Ese día me retó a comer hormigas. «¿Y si me duele la barriga después?» le dije. «Ni que se fuera a comer un sapo», me dijo, y se rio tan deliciosamente que yo ya no podía mantener ni un puchero. Saboreamos aquellas hormigas entre la complicidad de los pájaros que saltaban inquietos ante nuestra risa, que apagaba el murmullo envidioso de la quebrada.
Luego llegamos a la calle en donde antes había un camino empedrado que daba al cementerio. La alcaldía había decidido renovarla con asfalto para que las ferias y el vía crucis se hicieran por allí, cosas de su amistad fervorosa con el párroco del pueblo. Las piedras habían sido levantadas, los tractores habían removido la tierra y habían depositado aún más para emparejarla. Las lluvias de ese mes habían pausado el avance de la calle y habían aumentado el petricor que se mezclaba con el perfume de arcilla tostada de las tejas.

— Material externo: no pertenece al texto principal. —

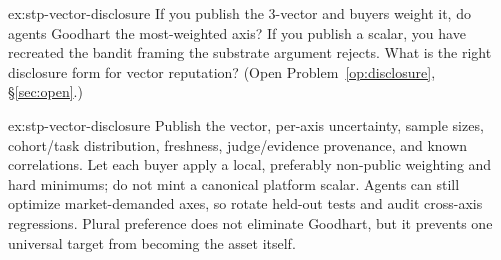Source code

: \documentclass[11pt,a4paper]{article}
\theoremstyle{definition}
\begin{document}
\begin{pdexercise}[kind=Open,rating=3]{ex:stp-vector-disclosure}
If you publish the 3-vector and buyers weight it, do agents Goodhart the
most-weighted axis? If you publish a scalar, you have recreated the bandit
framing the substrate argument rejects. What is the right disclosure form for
vector reputation? (Open Problem~\ref{op:disclosure}, \S\ref{sec:open}.)
\end{pdexercise}
\begin{pdsolution}{ex:stp-vector-disclosure}
Publish the vector, per-axis uncertainty, sample sizes, cohort/task
distribution, freshness, judge/evidence provenance, and known correlations.
Let each buyer apply a local, preferably non-public weighting and hard
minimums; do not mint a canonical platform scalar. Agents can still optimize
market-demanded axes, so rotate held-out tests and audit cross-axis
regressions. Plural preference does not eliminate Goodhart, but it prevents
one universal target from becoming the asset itself.
\end{pdsolution}

\end{document}
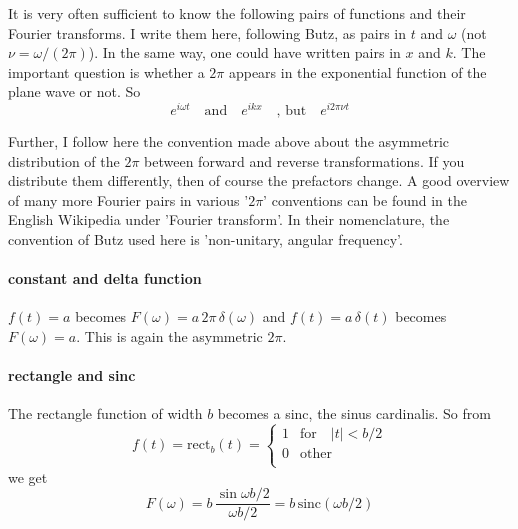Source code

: It is very often sufficient to know the following pairs of functions and their Fourier transforms. I write them here, following Butz, as pairs in $t$ and $\omega$ (not $\nu = \omega / (2 \pi)$). In the same way, one could have written pairs in $x$ and $k$. The important question is whether a $2 \pi$ appears in the exponential function of the plane wave or not. So
\begin{equation}
e^{i \omega t} \quad \text{and} \quad e^{i k x} \quad \text{, but} \quad 
e^{i 2 \pi \nu t}
\end{equation}

Further, I follow here the convention made above about the asymmetric distribution of the $2 \pi$ between forward and reverse transformations. If you distribute them differently, then of course the prefactors change. A good overview of many more Fourier pairs in various '$2 \pi$' conventions can be found in the English Wikipedia under 'Fourier transform'. In their nomenclature, the convention of Butz used here is 'non-unitary, angular frequency'.

\paragraph{constant and delta function} $f(t) = a$ becomes $F(\omega) = a \, 2 \pi \, \delta(\omega)$ and $f(t) = a \, \delta(t)$ becomes $F(\omega) = a $. This is again the asymmetric $2 \pi$.


\paragraph{rectangle and sinc} The rectangle function of width $b$ becomes a sinc, the sinus cardinalis. So from
\begin{equation}
 f(t) = \text{rect} _b (t) = \left\{ 
 \begin{array}{ll}
 1 & \text{for} \quad |t| < b/2 \\
 0 & \text{other} \\
 \end{array}
 \right.
\end{equation}
we get
\begin{equation}
F(\omega) = b \, \frac{\sin \omega b / 2}{\omega b /2} = b \, \text{sinc}( \omega b /2)
\end{equation}



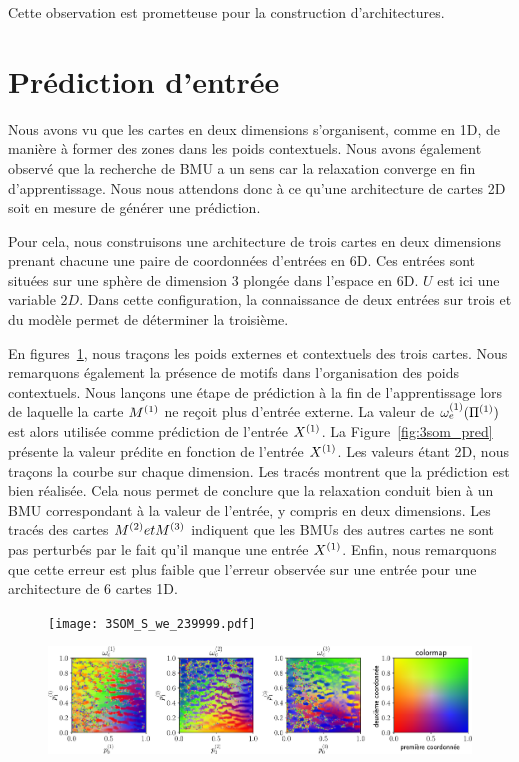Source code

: \documentclass[../main]{subfiles}
\begin{document}
Cette observation est prometteuse pour la construction d'architectures.

\section{Prédiction d'entrée}

Nous avons vu que les cartes en deux dimensions s'organisent, comme en 1D, de manière à former des zones dans les poids contextuels. Nous avons également observé que la recherche de BMU a un sens car la relaxation converge en fin d'apprentissage.
Nous nous attendons donc à ce qu'une architecture de cartes 2D soit en mesure de générer une prédiction.

Pour cela, nous construisons une architecture de trois cartes en deux dimensions prenant chacune une paire de coordonnées d'entrées en 6D. Ces entrées sont situées sur une sphère de dimension 3 plongée dans l'espace en 6D. $U$ est ici une variable $2D$. Dans cette configuration, la connaissance de deux entrées sur trois et du modèle permet de déterminer la troisième.

En figures~\ref{fig:3som_w}, nous traçons les poids externes et contextuels des trois cartes.
Nous remarquons également la présence de motifs dans l'organisation des poids contextuels.
Nous lançons une étape de prédiction à la fin de l'apprentissage lors de laquelle la carte $M^{({1})}$ ne reçoit plus d'entrée externe. La valeur de $\omega_{e}^{({1})}(\Pi^{({1})})$ est alors utilisée comme prédiction de l'entrée $X^{({1})}$.
La Figure~\ref{fig:3som_pred} présente la valeur prédite en fonction de l'entrée $X^{({1})}$. Les valeurs étant 2D, nous traçons la courbe sur chaque dimension. 
Les tracés montrent que la prédiction est bien réalisée. Cela nous permet de conclure que la relaxation conduit bien à un BMU correspondant à la valeur de l'entrée, y compris en deux dimensions. Les tracés des cartes $M^{({2})} et M^{({3})}$ indiquent que les BMUs des autres cartes ne sont pas perturbés par le fait qu'il manque une entrée $X^{({1})}$.
Enfin, nous remarquons que cette erreur est plus faible que l'erreur observée sur une entrée  pour une architecture de 6 cartes 1D.

\begin{figure}
	\begin{minipage}{\textwidth}
		\centering\texttt{[image: 3SOM\_S\_we\_239999.pdf]}
	\end{minipage}
	\begin{minipage}{\textwidth}
		\includegraphics[width=\textwidth]{3SOM_S_wc_239999.pdf}
		\caption{\label{fig:3som_w}}
	\end{minipage}
\end{figure}
\end{document}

Dijimos que estábamos frente a la playa. Muy al fondo morían las máquinas y palas abandonadas como armas de una guerra perdida, allá donde el sol era una enorme naranja en una paila llena de conchas arrancadas con la mano. Lanzamos los zapatos al aire como si jugáramos a la pelota con alguna nube. Frotábamos la tierra húmeda con nuestras plantas para simular la arena y reíamos, reíamos con la fuerza de dos pulmones que ensayaban una fantasía coral de la libertad. Éramos una contrapuntística danza de tierra.
Caímos finalmente sobre la arena, agitados y tosiendo de tanto reír y tragar tierra. Cuando me repuse de la tos y gasté todo mi saldo de risa de esa tarde, él me miraba con menos vergüenza que las veces anteriores. Quizá porque el siguiente domingo me iría de regreso a la ciudad donde vivía, quizá porque sus miedos se habían nublado con la tierra.
Nos abrazamos como si volviera a ver a mi padre después del exilio, como si aquel era un arrullo cantado durante toda la vida. Escuchamos un «Te quiero» como el bisbiseo de una lluvia que se presagia al otro lado del cementerio.
Entonces llegó la tormenta. Alguien gritaba mi nombre y se deslizaba entre los chorros de lágrimas que se precipitaban por las tejas. El agua nos desató las manos y corrimos a buscar los zapatos. La inercia de ese daguerrotipo de pueblo había despertado como un hormiguero que busca un alero para escampar. La enorme naranja se había ahogado en un zumo de plomo que todo lo invadía; mientras la arena de aquella playa, que había albergado un muelle de risas, se volvía una ciénaga atrapada en un interminable escalofrío.